The year of the Mutant Murders started a ten year imprisonment program for mutants. Mutants were systematically stripped of civil rights and imprisoned, most at the infamous Camp American Freedom in North Dakota, a few at the smaller camps in California and South Carolina (Camp Liberation and Camp Sovereign Immunity). The murders of Senator Robert Kelly and the attempted murders of the President and Supreme Court, as well as mutant attacks on civilians, caused great outcry.

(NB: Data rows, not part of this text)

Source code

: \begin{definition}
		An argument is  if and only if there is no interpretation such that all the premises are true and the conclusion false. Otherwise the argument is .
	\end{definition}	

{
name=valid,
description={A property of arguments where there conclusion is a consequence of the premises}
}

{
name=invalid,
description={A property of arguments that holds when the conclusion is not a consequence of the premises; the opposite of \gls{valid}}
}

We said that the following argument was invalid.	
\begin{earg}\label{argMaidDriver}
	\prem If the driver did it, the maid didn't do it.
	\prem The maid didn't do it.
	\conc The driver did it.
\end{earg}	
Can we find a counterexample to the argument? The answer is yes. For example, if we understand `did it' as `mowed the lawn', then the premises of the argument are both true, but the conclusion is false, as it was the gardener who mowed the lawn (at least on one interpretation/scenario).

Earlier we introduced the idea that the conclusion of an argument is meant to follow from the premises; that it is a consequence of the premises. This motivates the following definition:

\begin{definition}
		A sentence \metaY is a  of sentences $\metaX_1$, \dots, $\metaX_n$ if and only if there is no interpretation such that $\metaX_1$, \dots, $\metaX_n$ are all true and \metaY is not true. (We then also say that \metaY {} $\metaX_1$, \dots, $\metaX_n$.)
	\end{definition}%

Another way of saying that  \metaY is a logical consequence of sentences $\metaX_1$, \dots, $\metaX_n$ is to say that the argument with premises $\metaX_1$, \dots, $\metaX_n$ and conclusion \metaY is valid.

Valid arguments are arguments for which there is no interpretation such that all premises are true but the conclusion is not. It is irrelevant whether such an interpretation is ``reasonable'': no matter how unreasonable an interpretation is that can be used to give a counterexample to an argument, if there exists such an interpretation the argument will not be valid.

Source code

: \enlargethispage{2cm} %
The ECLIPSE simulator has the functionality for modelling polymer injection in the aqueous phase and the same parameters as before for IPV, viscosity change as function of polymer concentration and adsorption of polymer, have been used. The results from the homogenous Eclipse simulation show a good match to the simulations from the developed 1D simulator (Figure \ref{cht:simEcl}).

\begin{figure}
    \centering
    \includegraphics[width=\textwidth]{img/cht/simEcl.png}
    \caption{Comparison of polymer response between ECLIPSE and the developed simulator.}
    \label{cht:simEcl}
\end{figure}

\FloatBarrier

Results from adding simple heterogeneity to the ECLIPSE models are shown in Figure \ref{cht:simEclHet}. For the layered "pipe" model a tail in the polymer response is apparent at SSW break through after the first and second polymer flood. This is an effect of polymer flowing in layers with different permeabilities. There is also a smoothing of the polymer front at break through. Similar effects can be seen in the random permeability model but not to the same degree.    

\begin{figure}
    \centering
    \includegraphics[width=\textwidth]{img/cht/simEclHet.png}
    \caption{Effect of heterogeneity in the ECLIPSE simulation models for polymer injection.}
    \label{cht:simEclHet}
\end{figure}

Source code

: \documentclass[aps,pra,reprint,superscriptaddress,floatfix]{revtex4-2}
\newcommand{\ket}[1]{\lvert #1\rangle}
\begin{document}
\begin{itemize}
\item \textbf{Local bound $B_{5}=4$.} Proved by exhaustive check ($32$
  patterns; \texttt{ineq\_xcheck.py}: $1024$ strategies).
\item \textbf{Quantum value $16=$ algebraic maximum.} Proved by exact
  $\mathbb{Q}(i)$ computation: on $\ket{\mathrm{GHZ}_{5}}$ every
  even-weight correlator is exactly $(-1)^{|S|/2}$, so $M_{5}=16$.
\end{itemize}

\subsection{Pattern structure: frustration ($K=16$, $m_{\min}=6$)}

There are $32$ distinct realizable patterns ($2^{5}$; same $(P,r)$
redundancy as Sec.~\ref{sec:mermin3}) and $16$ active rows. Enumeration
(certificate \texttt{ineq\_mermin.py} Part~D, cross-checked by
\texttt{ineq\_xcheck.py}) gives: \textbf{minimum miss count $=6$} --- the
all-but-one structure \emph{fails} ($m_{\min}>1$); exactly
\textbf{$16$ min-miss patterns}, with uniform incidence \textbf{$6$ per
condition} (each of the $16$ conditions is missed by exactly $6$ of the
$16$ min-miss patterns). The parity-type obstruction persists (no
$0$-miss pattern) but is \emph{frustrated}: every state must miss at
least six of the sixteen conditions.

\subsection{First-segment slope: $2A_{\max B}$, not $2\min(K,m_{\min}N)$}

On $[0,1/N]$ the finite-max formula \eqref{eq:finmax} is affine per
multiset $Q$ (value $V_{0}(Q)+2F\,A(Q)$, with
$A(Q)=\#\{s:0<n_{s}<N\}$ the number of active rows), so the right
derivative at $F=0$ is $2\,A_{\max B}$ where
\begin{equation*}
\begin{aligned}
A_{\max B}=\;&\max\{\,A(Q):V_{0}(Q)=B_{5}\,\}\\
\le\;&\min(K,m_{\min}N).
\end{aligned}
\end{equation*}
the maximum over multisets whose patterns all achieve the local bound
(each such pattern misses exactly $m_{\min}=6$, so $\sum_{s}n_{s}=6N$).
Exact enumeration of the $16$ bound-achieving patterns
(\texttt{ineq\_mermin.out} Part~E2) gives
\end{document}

Yet resistance to the imprisonment campaign was also widespread. Canada immediately condemned the actions of its neighbor and opened its borders to persecuted American mutants. Mexico did nothing nearly as broad, but the Mexican government did resent the American attempts to tell them what to do, so American mutant hunters got short shrift there. The European countries also denounced the Americans, and the United Nations tried repeatedly to pass a resolution condemning the Americans' actions.

Not surprisingly, the resistance on the North American continent was centered in Canada, led by the legendary Wolverine and James Hudson of Alpha Flight, and in Mexico, led by Mystique and Magneto, until his untimely demise at the hands of a mutant hunter.

There were small pockets of underground resistance in the U.S. itself, of course, which was the main reason after the first year or so that the government kept getting new mutants to intern in its prisons. But the resistance continued, at least in part because the government was too cheap to fund large-scale creation of Sentinel robots. There were maybe one or two left standing after the first year, and they had been made by the lowest bidders...thus being prone to failure at the least sign of trouble.

There was also some trouble recruiting prison guards, especially since most mutants in the prisons did not hesitate to kill to get out. So the government decided the cheapest and best way to guard the prisoners was to get some of the other mutants to do so for them.

The traitor mutants were mostly, from what we can gather afterward, people who did their work reluctantly after torture or other pressures were put on them by the government (e.g. "We'll kill your mother unless...". There were, of course, a few psychotic or sadistic ones who reveled in the power they had over other mutants, but those were rare. Unfortunately, most in the prisons didn't see it that way until afterward, so few of the traitors survived.

None of the sadists survived, to our knowledge.

We have one diary from that time, donated by the owner, which we hope will help shed light on that dark time in our country. May it never happen again. May the Camps stay the smoldering pile of ash, and never be rebuilt.